After our last job training seminars in July 2004, Alternative Chance/Chans Altenativ limited its work to its partnership with Health through Walls focusing primarily on the health care of Criminal Deportees and others in the National Penitentiary. Additionally, AC/CA visited Archaie, where a special prison for Criminal Deportees was opened under the Interim Government. We have provided testimony in numerous cases in the United States and many of those cases had positive outcomes in which the person was not deported to Haiti. We did limited counseling with Criminal Deportees and their families both in Haiti and the US and received communications from some Criminal Deportees who fled Haiti to other countries other than the U.S. over the last two years. Additionally, we have continued to provide information on job training through our website which has links to several sites where people can learn a skill online. Until recently AC/CA had a Coordinator in Haiti and hopes to have another shortly.

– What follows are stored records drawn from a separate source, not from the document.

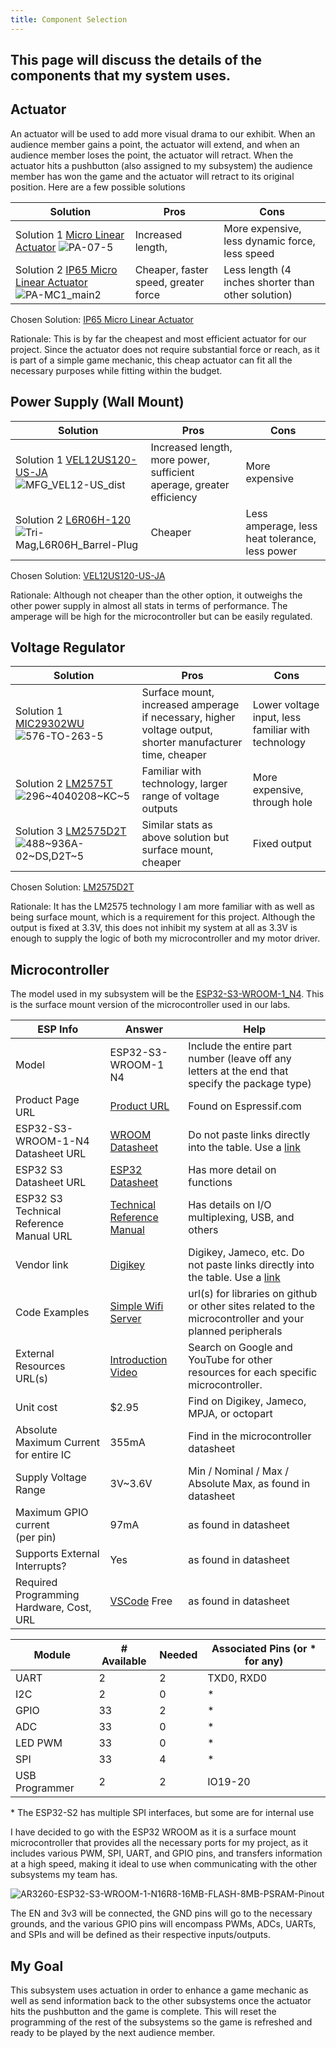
 ```yaml
---
title: Component Selection
---
```


## This page will discuss the details of the components that my system uses.

## Actuator

An actuator will be used to add more visual drama to our exhibit. When an audience member gains a point, the actuator will extend, and when an audience member loses the point, the actuator will retract. When the actuator hits a pushbutton (also assigned to my subsystem) the audience member has won the game and the actuator will retract to its original position. Here are a few possible solutions

| Solution                                      | Pros                                                        | Cons                                                                   |
| --------------------------------------------- | ----------------------------------------------------------- | ---------------------------------------------------------------------- |
| Solution 1 [Micro Linear Actuator](https://www.progressiveautomations.com/products/micro-linear-actuator?_pos=2&_fid=1a032d801&_ss=c) ![PA-07-5](https://github.com/user-attachments/assets/11a96e25-3cc1-4ccd-9e4e-5b7cbe82352e)                                  | Increased length,                                         | More expensive, less dynamic force, less speed                                                                       |
| Solution 2 [IP65 Micro Linear Actuator](https://www.progressiveautomations.com/products/pa-mc1?_pos=1&_fid=1a032d801&_ss=c) ![PA-MC1_main2](https://github.com/user-attachments/assets/de38046c-76fd-42ea-a370-c1d71d842808)                                  | Cheaper, faster speed, greater force                                                             | Less length (4 inches shorter than other solution)                                                                        |

Chosen Solution: [IP65 Micro Linear Actuator](https://www.progressiveautomations.com/products/pa-mc1?_pos=1&_fid=1a032d801&_ss=c)

Rationale: This is by far the cheapest and most efficient actuator for our project. Since the actuator does not require substantial force or reach, as it is part of a simple game mechanic, this cheap actuator can fit all the necessary purposes while fitting within the budget.

## Power Supply (Wall Mount)

| Solution                                      | Pros                                                        | Cons                                                                   |
| --------------------------------------------- | ----------------------------------------------------------- | ---------------------------------------------------------------------- |
| Solution 1 [VEL12US120-US-JA](https://www.digikey.com/en/products/detail/xp-power/VEL12US120-US-JA/5726833) ![MFG_VEL12-US_dist](https://github.com/user-attachments/assets/66bcf602-d8a4-41f8-b548-d566fcb2cf47)| Increased length, more power, sufficient aperage, greater efficiency  | More expensive|
| Solution 2 [L6R06H-120](https://www.digikey.com/en/products/detail/tri-mag-llc/L6R06H-120/7682617?gQT=1) ![Tri-Mag,L6R06H_Barrel-Plug](https://github.com/user-attachments/assets/611d6f9d-4754-4d69-82dc-c9f6d3ae8ddd) | Cheaper                                                          | Less amperage, less heat tolerance, less power        |
                                  
Chosen Solution: [VEL12US120-US-JA](https://www.digikey.com/en/products/detail/xp-power/VEL12US120-US-JA/5726833)

Rationale: Although not cheaper than the other option, it outweighs the other power supply in almost all stats in terms of performance. The amperage will be high for the microcontroller but can be easily regulated.

## Voltage Regulator

| Solution                                      | Pros                                                        | Cons                                                                   |
| --------------------------------------------- | ----------------------------------------------------------- | ---------------------------------------------------------------------- |
| Solution 1 [MIC29302WU](https://www.digikey.com/en/products/detail/microchip-technology/MIC29302WU-TR/771594) ![576-TO-263-5](https://github.com/user-attachments/assets/e86b50a8-b0ed-4a03-b34a-83cfe15ff275)| Surface mount, increased amperage if necessary, higher voltage output, shorter manufacturer time, cheaper | Lower voltage input, less familiar with technology |
| Solution 2 [LM2575T](https://www.digikey.com/en/products/detail/onsemi/LM2575T-ADJG/918471) ![296~4040208~KC~5](https://github.com/user-attachments/assets/926bc5b7-204d-465a-ac84-0c97c5abb647)| Familiar with technology, larger range of voltage outputs                                                        | More expensive, through hole        |
| Solution 3 [LM2575D2T](https://www.digikey.com/en/products/detail/onsemi/LM2575D2T-3-3G/1476686) ![488~936A-02~DS,D2T~5](https://github.com/user-attachments/assets/5b067c1c-41a9-4358-913f-ba007e9f3530)| Similar stats as above solution but surface mount, cheaper                                                         | Fixed output        |

Chosen Solution: [LM2575D2T](https://www.digikey.com/en/products/detail/onsemi/LM2575D2T-3-3G/1476686)

Rationale: It has the LM2575 technology I am more familiar with as well as being surface mount, which is a requirement for this project. Although the output is fixed at 3.3V, this does not inhibit my system at all as 3.3V is enough to supply the logic of both my microcontroller and my motor driver.

## Microcontroller

The model used in my subsystem will be the [ESP32-S3-WROOM-1_N4](https://www.digikey.com/en/products/detail/espressif-systems/ESP32-S3-WROOM-1-N4/16162639). This is the surface mount version of the microcontroller used in our labs.

| ESP Info                                      | Answer                   | Help                                                                                                      |
| --------------------------------------------- | ------------------------ | --------------------------------------------------------------------------------------------------------- |
| Model                                         | ESP32-S3-WROOM-1 N4      | Include the entire part number (leave off any letters at the end that specify the package type)           |
| Product Page URL                              | [Product URL](https://www.espressif.com/en/producttype/esp32-wroom-32) | Found on Espressif.com                                                                                    |
| ESP32-S3-WROOM-1-N4 Datasheet URL             | [WROOM Datasheet](https://www.espressif.com/sites/default/files/documentation/esp32-s3-wroom-1_wroom-1u_datasheet_en.pdf)      | Do not paste links directly into the table.  Use a [link](#)                                              |
| ESP32 S3 Datasheet URL                        | [ESP32 Datasheet](https://www.espressif.com/sites/default/files/documentation/esp32-s3_datasheet_en.pdf)      | Has more detail on functions                                                                              |
| ESP32 S3 Technical Reference Manual URL       | [Technical Reference Manual](https://www.espressif.com/sites/default/files/documentation/esp32-s3_technical_reference_manual_en.pdf)      | Has details on I/O multiplexing, USB, and others                                                          |
| Vendor link                                   | [Digikey](https://www.digikey.com/en/products/detail/espressif-systems/ESP32-S3-WROOM-1-N4/16162639)      | Digikey, Jameco, etc.  Do not paste links directly into the table.  Use a [link](#)                       |
| Code Examples                                 | [Simple Wifi Server](https://github.com/espressif/arduino-esp32/blob/master/libraries/WiFi/examples/SimpleWiFiServer/SimpleWiFiServer.ino)      | url(s) for libraries on github or other sites related to the microcontroller and your planned peripherals |
| External Resources URL(s)                     | [Introduction Video](https://youtu.be/xPlN_Tk3VLQ)      | Search on Google and YouTube for other resources for each specific microcontroller.                       |
| Unit cost                                     | $2.95      | Find on Digikey, Jameco, MPJA, or octopart                                                                |
| Absolute Maximum Current for entire IC        | 355mA      | Find in the microcontroller datasheet                                                                     |
| Supply Voltage Range                          | 3V~3.6V      | Min / Nominal / Max / Absolute Max, as found in datasheet                                                 |
| Maximum GPIO current <br> (per pin)           | 97mA      | as found in datasheet                                                                                     |
| Supports External Interrupts?                 | Yes      | as found in datasheet                                                                                     |
| Required Programming Hardware, Cost, URL      | [VSCode](https://code.visualstudio.com/) Free      | as found in datasheet                                                                                     |

| Module         | # Available | Needed | Associated Pins (or * for any) |
| -------------- | ----------- | ------ | ------------------------------ |
| UART           | 2           | 2      | TXD0, RXD0                     |
| I2C            | 2           | 0      | *                              |
| GPIO           | 33          | 2      | *                              |
| ADC            | 33          | 0      | *                              |
| LED PWM        | 33          | 0      | *                              |
| SPI            | 33          | 4      | *                              |
| USB Programmer | 2           | 2      | IO19-20                        |

\* The ESP32-S2 has multiple SPI interfaces, but some are for internal use

I have decided to go with the ESP32 WROOM as it is a surface mount microcontroller that provides all the necessary ports for my project, as it includes various PWM, SPI, UART, and GPIO pins, and transfers information at a high speed, making it ideal to use when communicating with the other subsystems my team has.

![AR3260-ESP32-S3-WROOM-1-N16R8-16MB-FLASH-8MB-PSRAM-Pinout](https://github.com/user-attachments/assets/05aadfef-9e8a-4a68-974e-4e48876619f8)

The EN and 3v3 will be connected, the GND pins will go to the necessary grounds, and the various GPIO pins will encompass PWMs, ADCs, UARTs, and SPIs and will be defined as their respective inputs/outputs.

## My Goal

This subsystem uses actuation in order to enhance a game mechanic as well as send information back to the other subsystems once the actuator hits the pushbutton and the game is complete. This will reset the programming of the rest of the subsystems so the game is refreshed and ready to be played by the next audience member.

More recently, on behalf of Alternative Chance/Chans Altenativ, Michelle Karshan has participated in the following:

Guest speaker at Conference on Criminal Deportation at the John Jay College of Criminal Justice and addressed the question of the impact of Criminal Deportation on Receiving Countries

National campaign in the U.S. to Stop All Deportations to Haiti

Guest speaker at Conference on Haitian Crisis, U.S. Policy examining U.S. policy towards Haitians in the United States and the Caribbean, including interdiction, refugees, temporary protected status, detention, resettlement, human rights, and asylum. Sponsored by Church World Service, Episcopal Migration Ministries, Lutheran Immigration and Refugee Service, National Council of Churches USA, TransAfrica Forum, Women's Commission for Refugee Women and Children, World Relief and endorsed by several congressional members.

Was interviewed for various radio, television and print media and regularly provides testimony on conditions of Criminal Deportees in Haiti.

AC/CA is an unfunded program and is in great need of financial donations right now as we restart our job training programs, and provide necessary services that require finances to carry out. Unfortunately every single intervention we make costs money. For example, even when we can persuade the authorities to transfer a seriously mentally-ill Criminal Deportee to the State Mental Hospital, it is AC/CA that will have to pay for the evaluation, the medicine, the rubber gloves, the hypodermics, and provide the daily meals! Of course, when they have families in the U..S or in Haiti who are able to provide financial help for their loved one, we look to that source first. But many of the Criminal Deportees are without families, were originally refugees in the U.S. or were born in the Bahamas -- so money is often not available for them, and the burden is left on AC/CA.

Of great concern to us, amongst our many concerns for Criminal Deportees in Haiti, is the care of those Criminal Deportees with histories of serious psychiatric problems such as schizophrenia, persons with HIV/AIDS, Hepatitis, or TB, and the creation of an annual visitation program to reunite children in the United States with their deported parent in Haiti in a structured supervised summer-camp-like setting. The great majority of Criminal Deportees (men and women) in Haiti do not have the opportunity to see their children once they are deported, and this is a tragedy for not only the deported person but for their children. The depression, despair, and hopelessness that Criminal Deportees feel when banished for life and apart from their loved ones often causes them to feel detached from their spouses and children. These feelings often lead them to involve themselves in activities that they otherwise may not engage in if they had hope of work and the continued responsibility of parenting.